I am trying to implement a neural tager using roberta. It’s my first go at pretrained models and neural networks in general. This is my code.
class PosTagger(nn.Module):
def __init__(self, output_size = 18, lr = 0.001):
super().__init__()
self.roberta = XLMRobertaModel.from_pretrained('xlm-roberta-base')
self.linear = nn.Linear(768, output_size)
self.lr = lr
def forward(self, input_ids, attention_mask):
# Forward pass through the neural network
seq_h = self.roberta(input_ids, attention_mask)
last_hidden_state = seq_h.last_hidden_state
print(last_hidden_state.shape) #it is (batch_size, sequence_length, hidden_size)
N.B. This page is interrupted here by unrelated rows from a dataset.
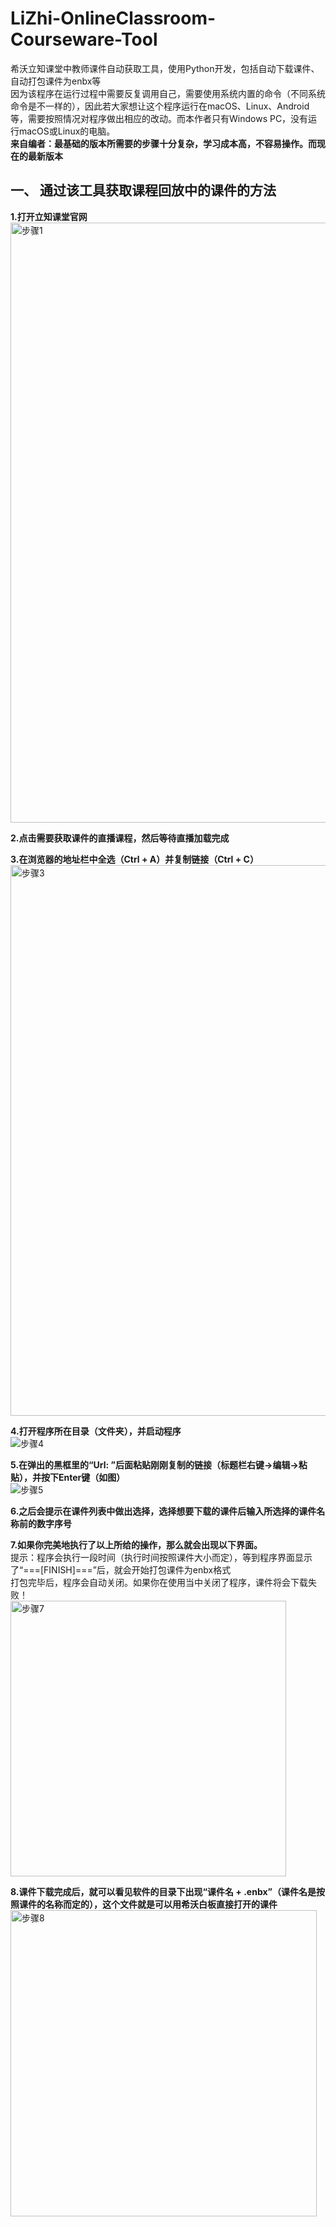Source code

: # LiZhi-OnlineClassroom-Courseware-Tool  
希沃立知课堂中教师课件自动获取工具，使用Python开发，包括自动下载课件、自动打包课件为enbx等  
因为该程序在运行过程中需要反复调用自己，需要使用系统内置的命令（不同系统命令是不一样的），因此若大家想让这个程序运行在macOS、Linux、Android等，需要按照情况对程序做出相应的改动。而本作者只有Windows PC，没有运行macOS或Linux的电脑。  
**来自编者：最基础的版本所需要的步骤十分复杂，学习成本高，不容易操作。而现在的最新版本**  

## 一、 通过该工具获取课程回放中的课件的方法  
**1.打开立知课堂官网**  
<img width="960" alt="步骤1" src="https://user-images.githubusercontent.com/79049368/164376453-89c8591d-0809-4662-af44-d2401bcb70b7.PNG">

**2.点击需要获取课件的直播课程，然后等待直播加载完成**  

**3.在浏览器的地址栏中全选（Ctrl + A）并复制链接（Ctrl + C）**  
<img width="881" alt="步骤3" src="https://user-images.githubusercontent.com/79049368/164584235-69c660ac-6fad-44cd-85e7-fc6f9f5dfdc7.PNG">

**4.打开程序所在目录（文件夹），并启动程序**  
![步骤4](https://user-images.githubusercontent.com/79049368/165438884-ee3a4959-2961-4480-a480-611582525c25.png)

**5.在弹出的黑框里的“Url: ”后面粘贴刚刚复制的链接（标题栏右键->编辑->粘贴），并按下Enter键（如图）**  
![步骤5](https://user-images.githubusercontent.com/79049368/165437929-1b36b1b0-8279-4681-864c-034743ffb0fd.png)

**6.之后会提示在课件列表中做出选择，选择想要下载的课件后输入所选择的课件名称前的数字序号**  

**7.如果你完美地执行了以上所给的操作，那么就会出现以下界面。**  
提示：程序会执行一段时间（执行时间按照课件大小而定），等到程序界面显示了“===[FINISH]===”后，就会开始打包课件为enbx格式  
打包完毕后，程序会自动关闭。如果你在使用当中关闭了程序，课件将会下载失败！  
<img width="441" alt="步骤7" src="https://user-images.githubusercontent.com/79049368/164379009-620a710f-ce9a-49b9-8f42-d34fded1ac73.PNG">

**8.课件下载完成后，就可以看见软件的目录下出现“课件名 + .enbx”（课件名是按照课件的名称而定的），这个文件就是可以用希沃白板直接打开的课件**  
<img width="490" alt="步骤8" src="https://user-images.githubusercontent.com/79049368/164380886-99aa36d4-e4ea-4aac-b84c-772070ba45fa.PNG">

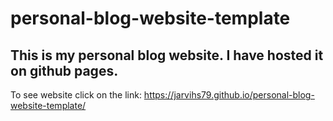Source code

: # personal-blog-website-template
## This is my personal blog website.  I have hosted it on github pages. 
To see website click on the link:
https://jarvihs79.github.io/personal-blog-website-template/

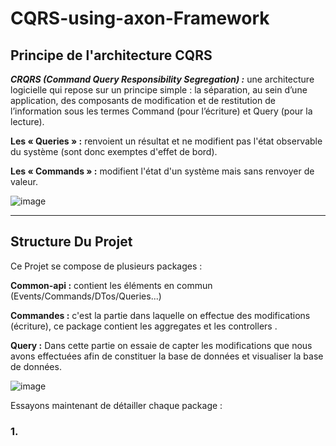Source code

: # CQRS-using-axon-Framework
## Principe de l'architecture CQRS 

***CRQRS (Command Query Responsibility Segregation) :*** 
une architecture logicielle qui repose sur un principe simple : la séparation, au sein d’une application, des composants de modification et de restitution de l’information sous les termes Command (pour l’écriture) et Query (pour la lecture).

**Les « Queries » :** renvoient un résultat et ne modifient pas l'état observable du système (sont donc exemptes d'effet de bord).

**Les « Commands » :** modifient l'état d'un système mais sans renvoyer de valeur.

![image](https://user-images.githubusercontent.com/85801662/219696629-475591f3-dfc2-4651-84ac-a9c5d0f3f5f5.png)

***
## Structure Du Projet 
Ce Projet se compose de plusieurs packages :

**Common-api :** contient les éléments en commun (Events/Commands/DTos/Queries...)

**Commandes :** c'est la partie dans laquelle on effectue des modifications (écriture), ce package contient les aggregates et les controllers .

**Query :** Dans cette partie on essaie de capter les modifications que nous avons effectuées afin de constituer la base de données et visualiser la base de données.

![image](https://user-images.githubusercontent.com/85801662/219712238-f145cdbe-e54d-475c-851c-cf9e7eccc8e0.png)

Essayons maintenant de détailler chaque package :

### 1.

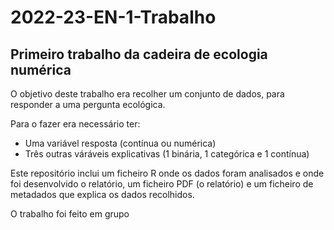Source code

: # 2022-23-EN-1-Trabalho
Primeiro trabalho da cadeira de ecologia numérica
---
O objetivo deste trabalho era recolher um conjunto de dados, para responder a uma pergunta ecológica. 

Para o fazer era necessário ter: 

- Uma variável resposta (contínua ou numérica)
- Três outras váráveis explicativas (1 binária, 1 categórica e 1 contínua)

Este repositório inclui um ficheiro R onde os dados foram analisados e onde foi desenvolvido o relatório, um ficheiro PDF (o relatório) e um ficheiro de metadados que explica os dados recolhidos.

O trabalho foi feito em grupo
 
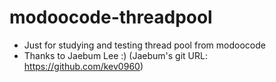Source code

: # modoocode-threadpool
* Just for studying and testing thread pool from modoocode
* Thanks to Jaebum Lee :) (Jaebum's git URL: https://github.com/kev0960)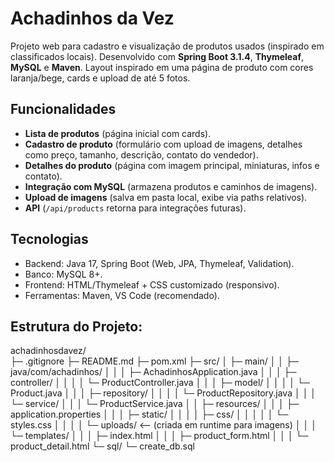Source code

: # Achadinhos da Vez

Projeto web para cadastro e visualização de produtos usados (inspirado em classificados locais). Desenvolvido com **Spring Boot 3.1.4**, **Thymeleaf**, **MySQL** e **Maven**. Layout inspirado em uma página de produto com cores laranja/bege, cards e upload de até 5 fotos.

## Funcionalidades
- **Lista de produtos** (página inicial com cards).
- **Cadastro de produto** (formulário com upload de imagens, detalhes como preço, tamanho, descrição, contato do vendedor).
- **Detalhes do produto** (página com imagem principal, miniaturas, infos e contato).
- **Integração com MySQL** (armazena produtos e caminhos de imagens).
- **Upload de imagens** (salva em pasta local, exibe via paths relativos).
- **API** (`/api/products` retorna para integrações futuras).

## Tecnologias
- Backend: Java 17, Spring Boot (Web, JPA, Thymeleaf, Validation).
- Banco: MySQL 8+.
- Frontend: HTML/Thymeleaf + CSS customizado (responsivo).
- Ferramentas: Maven, VS Code (recomendado).

## Estrutura do Projeto:

achadinhosdavez/     
├─ .gitignore
├─ README.md 
├─ pom.xml
├─ src/
│  ├─ main/
│  │  ├─ java/com/achadinhos/
│  │  │  ├─ AchadinhosApplication.java
│  │  │  ├─ controller/
│  │  │  │  └─ ProductController.java
│  │  │  ├─ model/
│  │  │  │  └─ Product.java
│  │  │  ├─ repository/
│  │  │  │  └─ ProductRepository.java
│  │  │  └─ service/
│  │  │     └─ ProductService.java
│  │  ├─ resources/
│  │  │  ├─ application.properties
│  │  │  ├─ static/
│  │  │  │  ├─ css/
│  │  │  │  │  └─ styles.css
│  │  │  │  └─ uploads/       <-- (criada em runtime para imagens)
│  │  │  └─ templates/
│  │  │     ├─ index.html
│  │  │     ├─ product_form.html
│  │  │     └─ product_detail.html
└─ sql/
   └─ create_db.sql
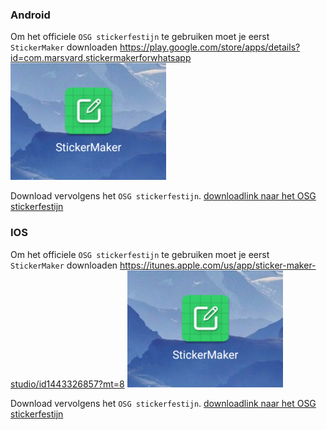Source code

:### Android
Om het officiele `OSG stickerfestijn` te gebruiken moet je eerst `StickerMaker` downloaden
https://play.google.com/store/apps/details?id=com.marsvard.stickermakerforwhatsapp
![alt text](https://github.com/osgmustisnt/stickers/blob/master/Sticker_Maker.png)

Download vervolgens het `OSG stickerfestijn`.
[downloadlink naar het OSG stickerfestijn](http://s000.tinyupload.com/?file_id=09516317065236637445)








### IOS
Om het officiele `OSG stickerfestijn` te gebruiken moet je eerst `StickerMaker` downloaden
https://itunes.apple.com/us/app/sticker-maker-studio/id1443326857?mt=8
![alt text](https://github.com/osgmustisnt/stickers/blob/master/Sticker_Maker.png)

Download vervolgens het `OSG stickerfestijn`.
[downloadlink naar het OSG stickerfestijn](http://s000.tinyupload.com/?file_id=09516317065236637445)



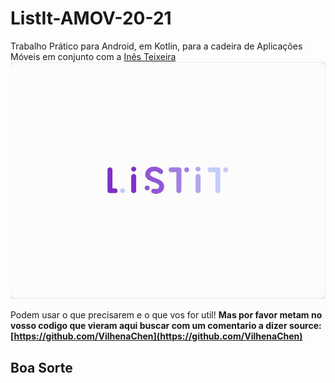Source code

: # ListIt-AMOV-20-21
Trabalho Prático para Android, em Kotlin, para a cadeira de Aplicações Móveis em conjunto com a [Inês Teixeira](https://github.com/iteixas98)
![Logo](/Logo/Logo.jpeg)


Podem usar o que precisarem e o que vos for util! **Mas por favor metam no vosso codigo que vieram aqui buscar com um comentario a dizer source:[https://github.com/VilhenaChen](https://github.com/VilhenaChen)**

## Boa Sorte
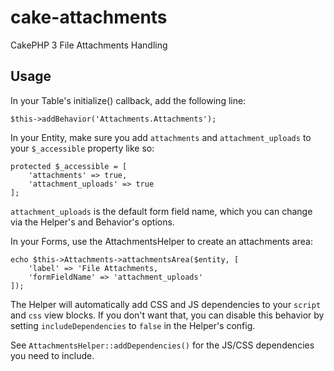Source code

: # cake-attachments

CakePHP 3 File Attachments Handling

## Usage

In your Table's initialize() callback, add the following line:

    $this->addBehavior('Attachments.Attachments');

In your Entity, make sure you add `attachments` and `attachment_uploads` to your `$_accessible` property like so:

    protected $_accessible = [
        'attachments' => true,
        'attachment_uploads' => true
    ];

`attachment_uploads` is the default form field name, which you can change via the Helper's and Behavior's options.

In your Forms, use the AttachmentsHelper to create an attachments area:

    echo $this->Attachments->attachmentsArea($entity, [
        'label' => 'File Attachments,
        'formFieldName' => 'attachment_uploads'
    ]);

The Helper will automatically add CSS and JS dependencies to your `script` and `css` view blocks. If you don't
want that, you can disable this behavior by setting `includeDependencies` to `false` in the Helper's config.

See `AttachmentsHelper::addDependencies()` for the JS/CSS dependencies you need to include.
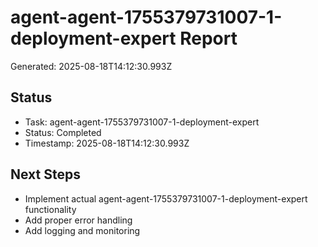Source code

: # agent-agent-1755379731007-1-deployment-expert Report

Generated: 2025-08-18T14:12:30.993Z

## Status
- Task: agent-agent-1755379731007-1-deployment-expert
- Status: Completed
- Timestamp: 2025-08-18T14:12:30.993Z

## Next Steps
- Implement actual agent-agent-1755379731007-1-deployment-expert functionality
- Add proper error handling
- Add logging and monitoring
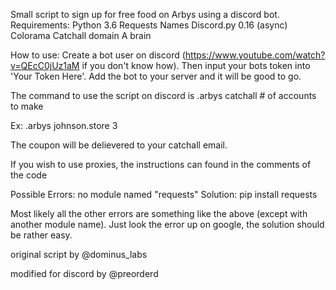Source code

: Small script to sign up for free food on Arbys using a discord bot. Requirements: Python 3.6 Requests Names Discord.py 0.16 (async) Colorama Catchall domain A brain

How to use: Create a bot user on discord (https://www.youtube.com/watch?v=QEcC0jUz1aM if you don't know how). Then input your bots token into 'Your Token Here'. Add the bot to your server and it will be good to go.

The command to use the script on discord is .arbys catchall # of accounts to make

Ex: .arbys johnson.store 3

The coupon will be delievered to your catchall email.

If you wish to use proxies, the instructions can found in the comments of the code

Possible Errors: no module named "requests" Solution: pip install requests

Most likely all the other errors are something like the above (except with another module name). Just look the error up on google, the solution should be rather easy.

original script by @dominus_labs

modified for discord by @preorderd
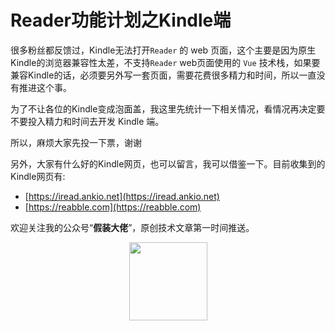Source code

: # Reader功能计划之Kindle端

很多粉丝都反馈过，Kindle无法打开`Reader` 的 web 页面，这个主要是因为原生Kindle的浏览器兼容性太差，不支持`Reader` web页面使用的 `Vue` 技术栈，如果要兼容Kindle的话，必须要另外写一套页面，需要花费很多精力和时间，所以一直没有推进这个事。

为了不让各位的Kindle变成泡面盖，我这里先统计一下相关情况，看情况再决定要不要投入精力和时间去开发 Kindle 端。

所以，麻烦大家先投一下票，谢谢


另外，大家有什么好的Kindle网页，也可以留言，我可以借鉴一下。目前收集到的Kindle网页有:

- [https://iread.ankio.net](https://iread.ankio.net)
- [https://reabble.com](https://reabble.com)

欢迎关注我的公众号“**假装大佬**”，原创技术文章第一时间推送。

<center>
    <img src="https://cdn.jsdelivr.net/gh/filess/img18@main/2022/05/14/1652503172603-2ab0ce52-181c-4878-8739-676bd9177791.jpg" style="width: 125px;">
</center>
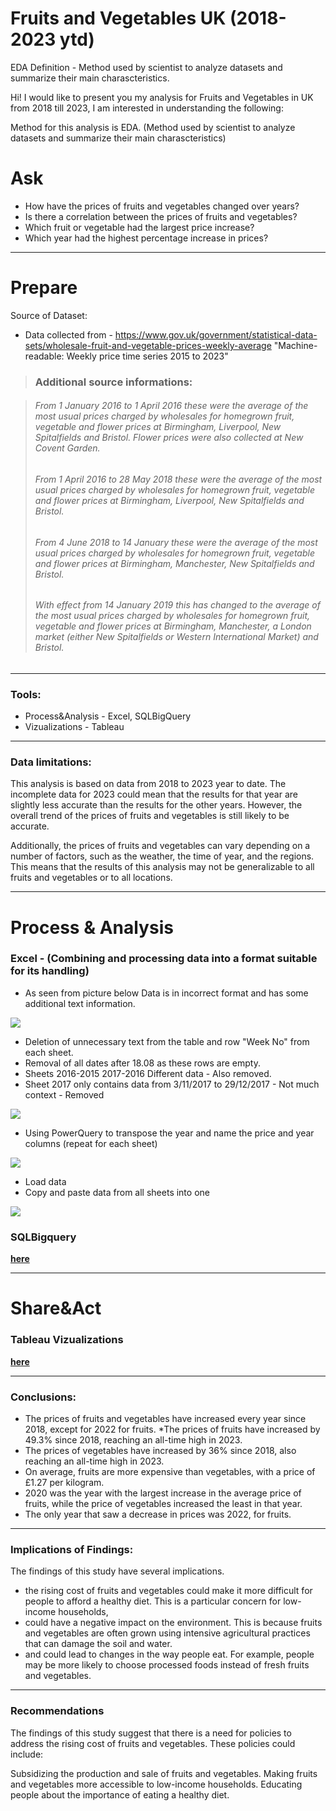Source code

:# Fruits and Vegetables UK (2018-2023 ytd)

EDA Definition - Method used by scientist to analyze datasets and summarize their main charascteristics.

Hi! I would like to present you my analysis for Fruits and Vegetables in UK from 2018 till 2023,
I am interested in understanding the following:

Method for this analysis is EDA. (Method used by scientist to analyze datasets and summarize their main charascteristics)

# Ask
* How have the prices of fruits and vegetables changed over years?
* Is there a correlation between the prices of fruits and vegetables?
* Which fruit or vegetable had the largest price increase?
* Which year had the highest percentage increase in prices? 
---
# Prepare
Source of Dataset:
* Data collected from - https://www.gov.uk/government/statistical-data-sets/wholesale-fruit-and-vegetable-prices-weekly-average 
 "Machine-readable: Weekly price time series 2015 to 2023"

> ### Additional source informations:


>  ###### From 1 January 2016 to 1 April 2016 these were the average of the most usual prices charged by wholesales for homegrown fruit, vegetable and flower prices at Birmingham, Liverpool, New Spitalfields and Bristol. Flower prices were also collected at New Covent Garden.
> 
>  ###### From 1 April 2016 to 28 May 2018 these were the average of the most usual prices charged by wholesales for homegrown fruit, vegetable and flower prices at Birmingham, Liverpool, New Spitalfields and Bristol.
> 
>  ###### From 4 June 2018 to 14 January these were the average of the most usual prices charged by wholesales for homegrown fruit, vegetable and flower prices at Birmingham, Manchester, New Spitalfields and Bristol.
> 
>  ###### With effect from 14 January 2019 this has changed to the average of the most usual prices charged by wholesales for homegrown fruit, vegetable and flower prices at Birmingham, Manchester, a London market (either New Spitalfields or Western International Market) and Bristol.
---
### Tools:
* Process&Analysis - Excel, SQLBigQuery
* Vizualizations - Tableau
---

### Data limitations:
This analysis is based on data from 2018 to 2023 year to date.
The incomplete data for 2023 could mean that the results for that year are slightly less accurate than the results for the other years.
However, the overall trend of the prices of fruits and vegetables is still likely to be accurate.

Additionally, the prices of fruits and vegetables can vary depending on a number of factors, such as the weather, the time of year, and the regions.
This means that the results of this analysis may not be generalizable to all fruits and vegetables or to all locations.

---
# Process & Analysis 

### Excel - (Combining and processing data into a format suitable for its handling)

* As seen from picture below Data is in incorrect format and has some additional text information.

![](Screen1.png)


* Deletion of unnecessary text from the table and row "Week No" from each sheet.
* Removal of all dates after 18.08 as these rows are empty.
* Sheets 2016-2015 2017-2016 Different data - Also removed.
* Sheet 2017 only contains data from 3/11/2017 to 29/12/2017 - Not much context - Removed
  
![](Second.png)

* Using PowerQuery to transpose the year and name the price and year columns (repeat for each sheet)
  
![](screen2and3.png)

* Load data 
* Copy and paste data from all sheets into one

![](Done.png)



### SQLBigquery
**[here](https://github.com/kac123451/SQL-Fruits_VegesUK/blob/main/Fruits_VegesUK)**

---
# Share&Act 

### Tableau Vizualizations
**[here](https://public.tableau.com/views/FruitsandVegetablespricesUK2018-2023ytd/Story1?:language=en-US&publish=yes&:display_count=n&:origin=viz_share_link)**

---
### Conclusions:

* The prices of fruits and vegetables have increased every year since 2018, except for 2022 for fruits.
*The prices of fruits have increased by 49.3% since 2018, reaching an all-time high in 2023.
* The prices of vegetables have increased by 36% since 2018, also reaching an all-time high in 2023.
* On average, fruits are more expensive than vegetables, with a price of £1.27 per kilogram.
* 2020 was the year with the largest increase in the average price of fruits, while the price of vegetables increased the least in that year.
* The only year that saw a decrease in prices was 2022, for fruits.

---
### Implications of Findings:
The findings of this study have several implications. 
 
* the rising cost of fruits and vegetables could make it more difficult for people to afford a healthy diet. This is a particular concern for low-income households,
* could have a negative impact on the environment. This is because fruits and vegetables are often grown using intensive agricultural practices that can damage the soil and water. 
* and could lead to changes in the way people eat. For example, people may be more likely to choose processed foods instead of fresh fruits and vegetables.

---
### Recommendations

The findings of this study suggest that there is a need for policies to address the rising cost of fruits and vegetables. These policies could include:

Subsidizing the production and sale of fruits and vegetables.
Making fruits and vegetables more accessible to low-income households.
Educating people about the importance of eating a healthy diet.

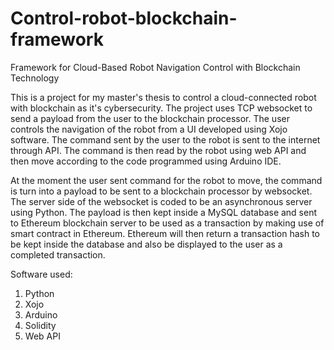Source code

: # Control-robot-blockchain-framework
Framework for Cloud-Based Robot Navigation Control with Blockchain Technology

This is a project for my master's thesis to control a cloud-connected robot with blockchain as it's cybersecurity. The project uses TCP websocket to send a payload from the user to the blockchain processor. The user controls the navigation of the robot from a UI developed using Xojo software. The command sent by the user to the robot is sent to the internet through API. The command is then read by the robot using web API and then move according to the code programmed using Arduino IDE. 

At the moment the user sent command for the robot to move, the command is turn into a payload to be sent to a blockchain processor by websocket. The server side of the websocket is coded to be an asynchronous server using Python. The payload is then kept inside a MySQL database and sent to Ethereum blockchain server to be used as a transaction by making use of smart contract in Ethereum. Ethereum will then return a transaction hash to be kept inside the database and also be displayed to the user as a completed transaction.

Software used:
1. Python
2. Xojo
3. Arduino
4. Solidity
5. Web API
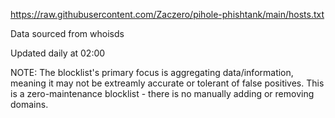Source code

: [https://raw.githubusercontent.com/Zaczero/pihole-phishtank/main/hosts.txt
](https://raw.githubusercontent.com/chrisjbawden/newly-registered-domains/refs/heads/main/nrd-7.txt)

Data sourced from whoisds

Updated daily at 02:00

NOTE: The blocklist's primary focus is aggregating data/information, meaning it may not be extreamly accurate or tolerant of false positives. This is a zero-maintenance blocklist - there is no manually adding or removing domains.
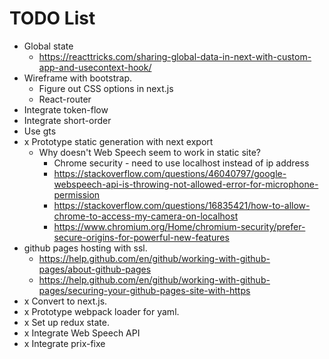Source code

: # TODO List

* Global state
  * https://reacttricks.com/sharing-global-data-in-next-with-custom-app-and-usecontext-hook/
* Wireframe with bootstrap.
  * Figure out CSS options in next.js
  * React-router
* Integrate token-flow
* Integrate short-order
* Use gts
* x Prototype static generation with next export
  * Why doesn't Web Speech seem to work in static site?
    * Chrome security - need to use localhost instead of ip address
    * https://stackoverflow.com/questions/46040797/google-webspeech-api-is-throwing-not-allowed-error-for-microphone-permission
    * https://stackoverflow.com/questions/16835421/how-to-allow-chrome-to-access-my-camera-on-localhost
    * https://www.chromium.org/Home/chromium-security/prefer-secure-origins-for-powerful-new-features
* github pages hosting with ssl.
  * https://help.github.com/en/github/working-with-github-pages/about-github-pages
  * https://help.github.com/en/github/working-with-github-pages/securing-your-github-pages-site-with-https
* x Convert to next.js.
* x Prototype webpack loader for yaml.
* x Set up redux state.
* x Integrate Web Speech API
* x Integrate prix-fixe
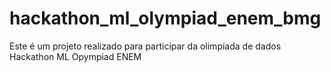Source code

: # hackathon_ml_olympiad_enem_bmg
Este é um projeto realizado para participar da olimpíada de dados Hackathon ML Opympiad ENEM
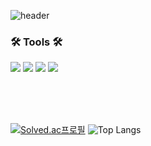 ![header](https://capsule-render.vercel.app/api?type=soft&color=auto&height=120&section=header&text=Hello%20World&fontSize=90)

<h3>🛠 Tools 🛠</h3>

<p align="center>
  <img src="https://img.shields.io/badge/javascript-20232a.svg?style=for-the-badge&logo=javascript&logoColor=F7DF1E" />
  <img src="https://img.shields.io/badge/javascript-20232a.svg?style=for-the-badge&logo=javascript&logoColor=F7DF1E" />
  <img src="https://img.shields.io/badge/typescript-20232a.svg?style=for-the-badge&logo=typescript&logoColor=007ACC" />
  <img src="https://img.shields.io/badge/react-20232a.svg?style=for-the-badge&logo=react&logoColor=61DAFB" />
  <img src="https://img.shields.io/badge/vue-20232a.svg?style=for-the-badge&logo=vue&logoColor=3FB27F" />
</p>


<br/>
<br/>
<br/>


[![Solved.ac프로필](http://mazassumnida.wtf/api/v2/generate_badge?boj=labmicegames)](https://solved.ac/labmicegames)
![Top Langs](https://github-readme-stats.vercel.app/api/top-langs/?username=loadwithwater&layout=compact)

<!--
[![Anurag's GitHub stats](https://github-readme-stats.vercel.app/api?username=loadwithwater)](https://github.com/anuraghazra/github-readme-stats)
-->













<!--
**LoadWithWater/LoadWithWater** is a ✨ _special_ ✨ repository because its `README.md` (this file) appears on your GitHub profile.

Here are some ideas to get you started:
- 🔭 I’m currently working on ...
- 🌱 I’m currently learning ...
- 👯 I’m looking to collaborate on ...
- 🤔 I’m looking for help with ...
- 💬 Ask me about ...
- 📫 How to reach me: ...
- 😄 Pronouns: ...
- ⚡ Fun fact: ...
-->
logits = self.linear(last_hidden_state)
print(logits.shape) #it is (batch_size, sequence_length, output_size)
return logits
I am using Cross entropy and getting this runtime error :Expected target size [32, 18], got [32, 56].
Transposing the logits seems to solve the problem
logits = logits.transpose(1,2) #now is (batch_size, hidden_size, sequence_length)
According to documentation for crossentropy needs for input the shape [batchsize, number of classes]
and for label [batchsize]
. In contrast my input after transposing it has shape [batchsize, num_of_classes, lenght_sequence]
and labels of the shape [batchsize, lensequence]
.
I don’t understand if it works properly and if yes why.